German-silver signature plate on bell, stamped: MANUFACTURED / BY / E. GLIER / COCHECTON. N.Y.
Ernst Ferdinand Glier was trained by his father, Christian Ferdinand, who immigrated to upstate New York from Markneukirchen in 1856. This cornet reflects an American, rather than a German style, however, and features the flat Allen valve, a type of string-operated rotary valve. The completely circular body shape, occasionally found on mid-nineteenth-century American cornets, was achieved on this instrument by the use of a non-functional "dummy tube." Similar circular cornets were offered by E. G. Wright and Isaac Fiske.
Body: Brass with double-looped tubing: leadpipe; valve segment; main tuning slide; conical, coiled bellpipe; French rim.

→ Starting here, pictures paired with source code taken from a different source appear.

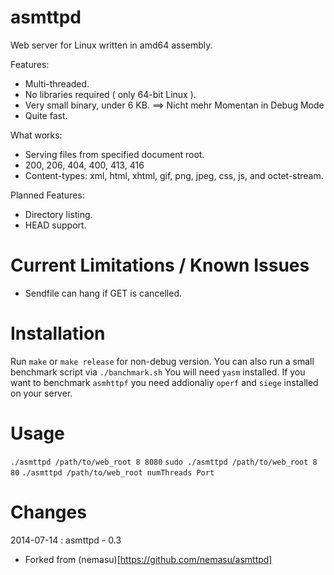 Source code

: asmttpd
=======
Web server for Linux written in amd64 assembly.

Features:
* Multi-threaded.
* No libraries required ( only 64-bit Linux ).
* Very small binary, under 6 KB.  ==> Nicht mehr Momentan in Debug Mode
* Quite fast.

What works:
* Serving files from specified document root.
* 200, 206, 404, 400, 413, 416
* Content-types: xml, html, xhtml, gif, png, jpeg, css, js, and octet-stream.
  
Planned Features:
* Directory listing.
* HEAD support.

Current Limitations / Known Issues
=======
* Sendfile can hang if GET is cancelled.

Installation
=======

Run `make` or `make release` for non-debug version. You can also run a small benchmark script via `./banchmark.sh`
You will need `yasm` installed. If you want to benchmark `asmhttpf` you need addionaliy `operf` and `siege` installed on your server.

Usage
=======
`./asmttpd /path/to/web_root 8 8080`
`sudo ./asmttpd /path/to/web_root 8 80`
`./asmttpd /path/to/web_root numThreads Port`

Changes
=======
2014-07-14 : asmttpd - 0.3

* Forked from (nemasu)[https://github.com/nemasu/asmttpd]
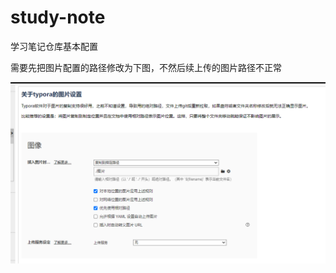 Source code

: # study-note
学习笔记仓库基本配置



需要先把图片配置的路径修改为下图，不然后续上传的图片路径不正常



![image-20230107171437571](image/image-20230107171437571.png) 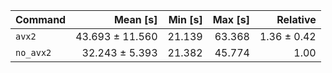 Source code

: | Command | Mean [s] | Min [s] | Max [s] | Relative |
|:---|---:|---:|---:|---:|
| `avx2` | 43.693 ± 11.560 | 21.139 | 63.368 | 1.36 ± 0.42 |
| `no_avx2` | 32.243 ± 5.393 | 21.382 | 45.774 | 1.00 |
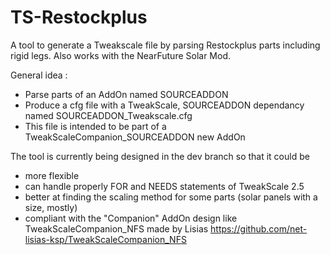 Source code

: # TS-Restockplus
A tool to generate a Tweakscale file by parsing Restockplus parts including rigid legs.
Also works with the NearFuture Solar Mod.

General idea :
- Parse parts of an AddOn named SOURCEADDON
- Produce a cfg file with a TweakScale, SOURCEADDON dependancy named SOURCEADDON_Tweakscale.cfg
- This file is intended to be part of a TweakScaleCompanion_SOURCEADDON new AddOn 


The tool is currently being designed in the dev branch so that it could be
- more flexible
- can handle properly FOR and NEEDS statements of TweakScale 2.5
- better at finding the scaling method for some parts (solar panels with a size, mostly)
- compliant with the "Companion" AddOn design like TweakScaleCompanion_NFS made by Lisias https://github.com/net-lisias-ksp/TweakScaleCompanion_NFS
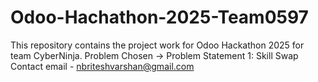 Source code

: # Odoo-Hachathon-2025-Team0597
This repository contains the project work for Odoo Hackathon 2025 for team CyberNinja.
Problem Chosen -> Problem Statement 1: Skill Swap
Contact email - nbriteshvarshan@gmail.com
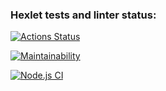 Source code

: ### Hexlet tests and linter status:
[![Actions Status](https://github.com/alexanderozerov/backend-project-lvl1/workflows/hexlet-check/badge.svg)](https://github.com/alexanderozerov/backend-project-lvl1/actions)

[![Maintainability](https://api.codeclimate.com/v1/badges/a99a88d28ad37a79dbf6/maintainability)](https://codeclimate.com/github/codeclimate/codeclimate/maintainability)

[![Node.js CI](https://github.com/alexanderozerov/backend-project-lvl1/actions/workflows/nodejs.yml/badge.svg)](https://github.com/alexanderozerov/backend-project-lvl1/actions)

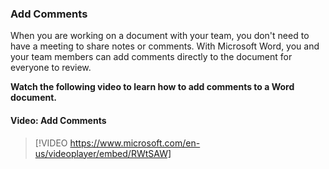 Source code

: ### Add Comments

When you are working on a document with your team, you don't need to have a meeting to share notes or comments. With Microsoft Word, you and your team members can add comments directly to the document for everyone to review.

**Watch the following video to learn how to add comments to a Word document.**

#### Video: Add Comments
> [!VIDEO https://www.microsoft.com/en-us/videoplayer/embed/RWtSAW] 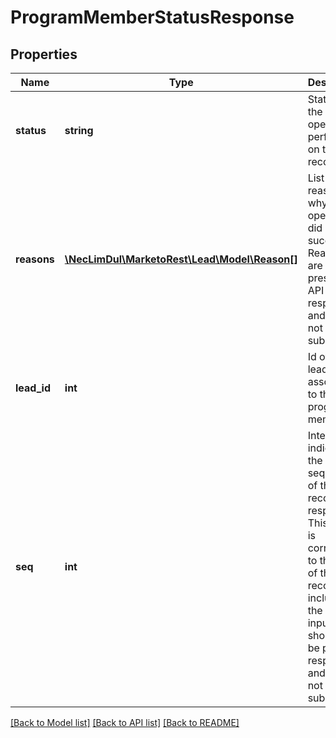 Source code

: # ProgramMemberStatusResponse

## Properties

Name | Type | Description | Notes
------------ | ------------- | ------------- | -------------
**status** | **string** | Status of the operation performed on the record |
**reasons** | [**\NecLimDul\MarketoRest\Lead\Model\Reason[]**](Reason.md) | List of reasons why an operation did not succeed.  Reasons are only present in API responses and should not be submitted | [optional]
**lead_id** | **int** | Id of the lead associated to the program member |
**seq** | **int** | Integer indicating the sequence of the record in response.  This value is correlated to the order of the records included in the request input.  Seq should only be part of responses and should not be submitted. |

[[Back to Model list]](../../README.md#models) [[Back to API list]](../../README.md#endpoints) [[Back to README]](../../README.md)
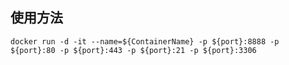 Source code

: ## 使用方法
  `docker run -d -it --name=${ContainerName} -p ${port}:8888 -p ${port}:80 -p ${port}:443 -p ${port}:21 -p ${port}:3306 `
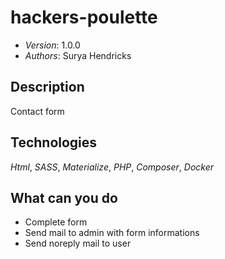 # hackers-poulette

* *Version*: 1.0.0
* *Authors*: Surya Hendricks

Description
----
Contact form 

Technologies
----
*Html*, *SASS*, *Materialize*, *PHP*, *Composer*, *Docker* 

What can you do
----

* Complete form
* Send mail to admin with form informations
* Send noreply mail to user 
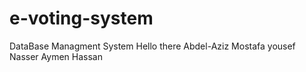 # e-voting-system

DataBase Managment System
Hello there
Abdel-Aziz Mostafa
yousef Nasser 
Aymen Hassan 
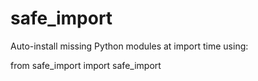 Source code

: # safe_import

Auto-install missing Python modules at import time using:

from safe_import import safe_import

Valves: Three top-action, string-operated rotary valves. Spiral-spring return mechanisms; reciprocal driver pivot with stopping buffers positioned inside the rotor. Internal slide tubing. Windway: first, second, third valve.

Click on image above to see a larger image of the flat Allen valves.
Accessories: German-silver cornet mouthpiece contemporary to instrument.
Sounding length: 1279 mm; internal diameter, leadpipe: 10.3 mm; bore diameter (inner valve slides) 10.9 mm; bell diameter: 106 mm.
Literature: Clint Spell, "Circular Cornet in B-flat by Ernst Ferdinand Glier (1827-1870), Cochecton, New York, ca. 1860" in "Historical Instrument Window," Sabine K. Klaus, editor, International Trumpet Guild Journal, Vol. 32, No. 2 (January 2008), p. 47.
Robert E. Eliason, "D. C. Hall and the Quinby Brothers, Boston Music Industry Leaders: Makers of Brass Instruments with Flat, Round, Square, and Piston Valves," Journal of the American Musical Instrument Society, 34 (2008), p. 92.